- [Assigned task]
When a line of the entries contains "withIdentifiers", please list that line.

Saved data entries
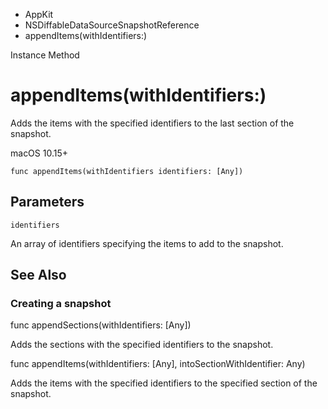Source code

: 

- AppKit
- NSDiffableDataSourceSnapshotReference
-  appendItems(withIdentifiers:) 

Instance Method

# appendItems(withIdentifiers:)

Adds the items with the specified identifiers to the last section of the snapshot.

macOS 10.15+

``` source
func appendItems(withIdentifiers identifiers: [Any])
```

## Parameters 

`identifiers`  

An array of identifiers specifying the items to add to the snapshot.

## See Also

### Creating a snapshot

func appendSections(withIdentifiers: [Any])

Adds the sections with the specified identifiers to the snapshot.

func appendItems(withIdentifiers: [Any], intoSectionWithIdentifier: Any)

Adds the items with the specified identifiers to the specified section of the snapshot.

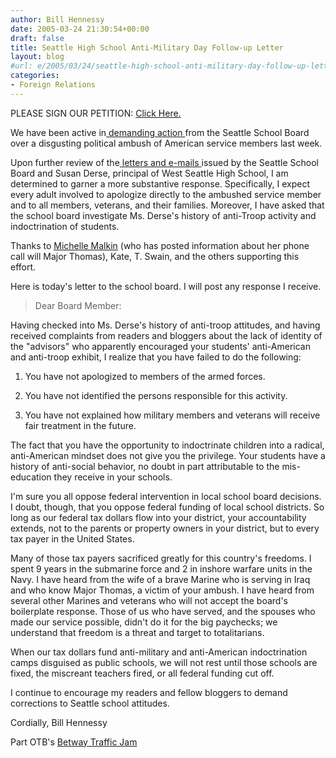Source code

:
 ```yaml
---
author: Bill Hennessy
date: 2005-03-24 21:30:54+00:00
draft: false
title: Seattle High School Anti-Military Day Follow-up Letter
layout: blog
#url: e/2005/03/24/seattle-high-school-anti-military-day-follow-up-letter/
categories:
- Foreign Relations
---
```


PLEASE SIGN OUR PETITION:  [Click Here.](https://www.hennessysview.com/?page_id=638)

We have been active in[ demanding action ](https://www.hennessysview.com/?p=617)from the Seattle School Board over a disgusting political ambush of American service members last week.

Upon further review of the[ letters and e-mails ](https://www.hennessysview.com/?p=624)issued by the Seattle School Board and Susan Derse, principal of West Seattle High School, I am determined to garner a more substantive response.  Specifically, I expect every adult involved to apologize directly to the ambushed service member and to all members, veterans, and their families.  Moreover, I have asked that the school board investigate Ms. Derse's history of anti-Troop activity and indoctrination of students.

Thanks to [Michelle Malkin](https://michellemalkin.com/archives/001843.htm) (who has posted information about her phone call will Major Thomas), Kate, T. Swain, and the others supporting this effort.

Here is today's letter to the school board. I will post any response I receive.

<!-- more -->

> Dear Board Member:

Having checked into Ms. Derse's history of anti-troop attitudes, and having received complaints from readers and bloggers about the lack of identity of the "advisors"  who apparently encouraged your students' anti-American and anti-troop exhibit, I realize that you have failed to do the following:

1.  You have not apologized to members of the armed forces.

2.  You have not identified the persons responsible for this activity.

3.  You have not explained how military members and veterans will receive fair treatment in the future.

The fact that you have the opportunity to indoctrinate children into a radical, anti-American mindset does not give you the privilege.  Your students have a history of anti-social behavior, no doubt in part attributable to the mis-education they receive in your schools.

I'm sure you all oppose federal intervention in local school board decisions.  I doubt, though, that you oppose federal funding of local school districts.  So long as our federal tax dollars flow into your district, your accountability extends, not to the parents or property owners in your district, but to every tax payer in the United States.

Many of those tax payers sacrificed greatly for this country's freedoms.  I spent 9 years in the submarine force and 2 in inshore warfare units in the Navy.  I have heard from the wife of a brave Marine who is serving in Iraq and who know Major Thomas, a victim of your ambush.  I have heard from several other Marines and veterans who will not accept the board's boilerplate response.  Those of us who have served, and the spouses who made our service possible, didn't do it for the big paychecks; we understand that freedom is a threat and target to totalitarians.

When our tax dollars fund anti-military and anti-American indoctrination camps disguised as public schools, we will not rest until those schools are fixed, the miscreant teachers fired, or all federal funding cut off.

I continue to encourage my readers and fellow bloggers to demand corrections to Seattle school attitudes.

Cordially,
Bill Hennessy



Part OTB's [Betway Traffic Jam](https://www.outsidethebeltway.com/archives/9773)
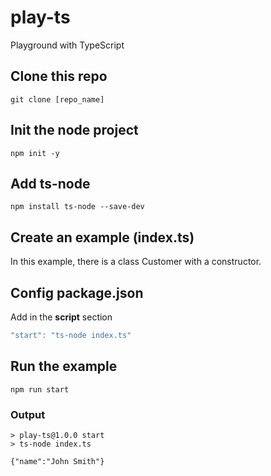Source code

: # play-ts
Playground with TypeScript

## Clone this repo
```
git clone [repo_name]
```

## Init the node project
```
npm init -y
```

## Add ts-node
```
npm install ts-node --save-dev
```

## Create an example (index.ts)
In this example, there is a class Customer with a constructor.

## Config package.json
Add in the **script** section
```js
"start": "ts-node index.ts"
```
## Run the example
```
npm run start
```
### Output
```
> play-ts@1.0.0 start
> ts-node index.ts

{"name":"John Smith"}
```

- [Result below]
-  appendItems(withIdentifiers:) 
# appendItems(withIdentifiers:)
func appendItems(withIdentifiers identifiers: [Any])
func appendSections(withIdentifiers: [Any])
func appendItems(withIdentifiers: [Any], intoSectionWithIdentifier: Any)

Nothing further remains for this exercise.